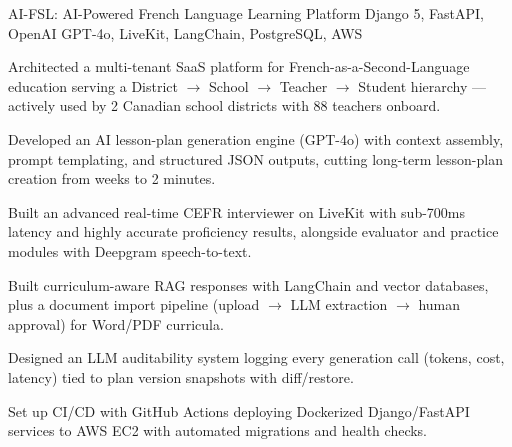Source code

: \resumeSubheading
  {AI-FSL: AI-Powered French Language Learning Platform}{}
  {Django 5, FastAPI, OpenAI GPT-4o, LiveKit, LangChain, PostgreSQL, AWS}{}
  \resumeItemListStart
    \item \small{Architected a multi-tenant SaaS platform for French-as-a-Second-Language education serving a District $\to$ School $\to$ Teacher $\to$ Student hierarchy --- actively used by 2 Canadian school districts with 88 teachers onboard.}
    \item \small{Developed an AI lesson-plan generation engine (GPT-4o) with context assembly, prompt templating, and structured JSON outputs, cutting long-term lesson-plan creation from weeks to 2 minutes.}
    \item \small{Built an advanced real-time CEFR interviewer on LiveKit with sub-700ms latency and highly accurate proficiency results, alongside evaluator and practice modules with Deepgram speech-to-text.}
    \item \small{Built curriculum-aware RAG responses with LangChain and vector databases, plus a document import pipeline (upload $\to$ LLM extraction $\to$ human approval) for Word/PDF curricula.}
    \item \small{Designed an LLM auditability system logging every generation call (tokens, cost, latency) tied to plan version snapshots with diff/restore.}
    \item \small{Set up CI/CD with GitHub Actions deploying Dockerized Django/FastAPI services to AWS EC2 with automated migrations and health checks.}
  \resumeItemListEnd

──────────────────────────────

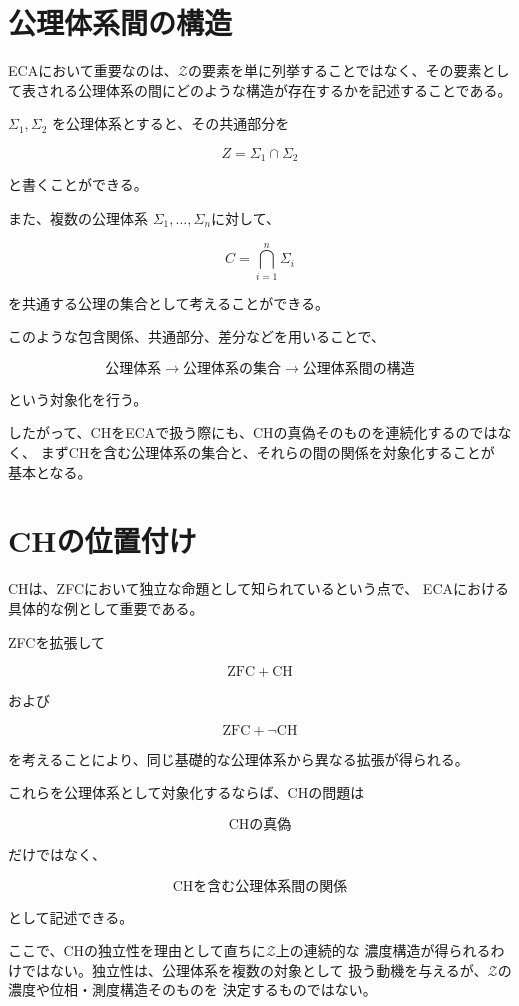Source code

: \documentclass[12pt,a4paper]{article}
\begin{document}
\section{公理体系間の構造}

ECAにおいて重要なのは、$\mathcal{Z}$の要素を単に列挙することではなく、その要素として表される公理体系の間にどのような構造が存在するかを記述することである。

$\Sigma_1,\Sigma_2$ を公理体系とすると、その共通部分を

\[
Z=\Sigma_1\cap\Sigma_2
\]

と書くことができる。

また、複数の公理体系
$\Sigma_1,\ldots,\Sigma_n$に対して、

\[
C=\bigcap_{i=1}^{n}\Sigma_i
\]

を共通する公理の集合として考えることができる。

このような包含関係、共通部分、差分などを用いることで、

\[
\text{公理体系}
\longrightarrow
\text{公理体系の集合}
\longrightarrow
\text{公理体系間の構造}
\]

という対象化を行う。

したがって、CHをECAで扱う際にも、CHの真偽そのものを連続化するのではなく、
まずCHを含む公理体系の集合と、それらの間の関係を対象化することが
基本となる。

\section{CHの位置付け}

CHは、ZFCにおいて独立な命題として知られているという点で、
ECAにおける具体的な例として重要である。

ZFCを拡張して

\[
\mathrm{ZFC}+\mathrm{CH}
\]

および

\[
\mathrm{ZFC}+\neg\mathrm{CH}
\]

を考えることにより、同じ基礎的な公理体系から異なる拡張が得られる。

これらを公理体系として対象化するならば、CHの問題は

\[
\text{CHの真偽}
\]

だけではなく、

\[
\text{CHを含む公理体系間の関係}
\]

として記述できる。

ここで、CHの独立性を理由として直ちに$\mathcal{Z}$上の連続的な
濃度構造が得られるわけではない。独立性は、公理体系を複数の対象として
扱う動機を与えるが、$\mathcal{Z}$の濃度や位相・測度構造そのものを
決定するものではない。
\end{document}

──────────────────────────────

WHAT YOU NEED TO DO –
Extract the lines of the preceding material that run from the line with "curriculum-aware RAG responses" through the line with "an LLM auditability", inclusive, reproducing them exactly and adding nothing.

REPLY –
    \item \small{Built curriculum-aware RAG responses with LangChain and vector databases, plus a document import pipeline (upload $\to$ LLM extraction $\to$ human approval) for Word/PDF curricula.}
    \item \small{Designed an LLM auditability system logging every generation call (tokens, cost, latency) tied to plan version snapshots with diff/restore.}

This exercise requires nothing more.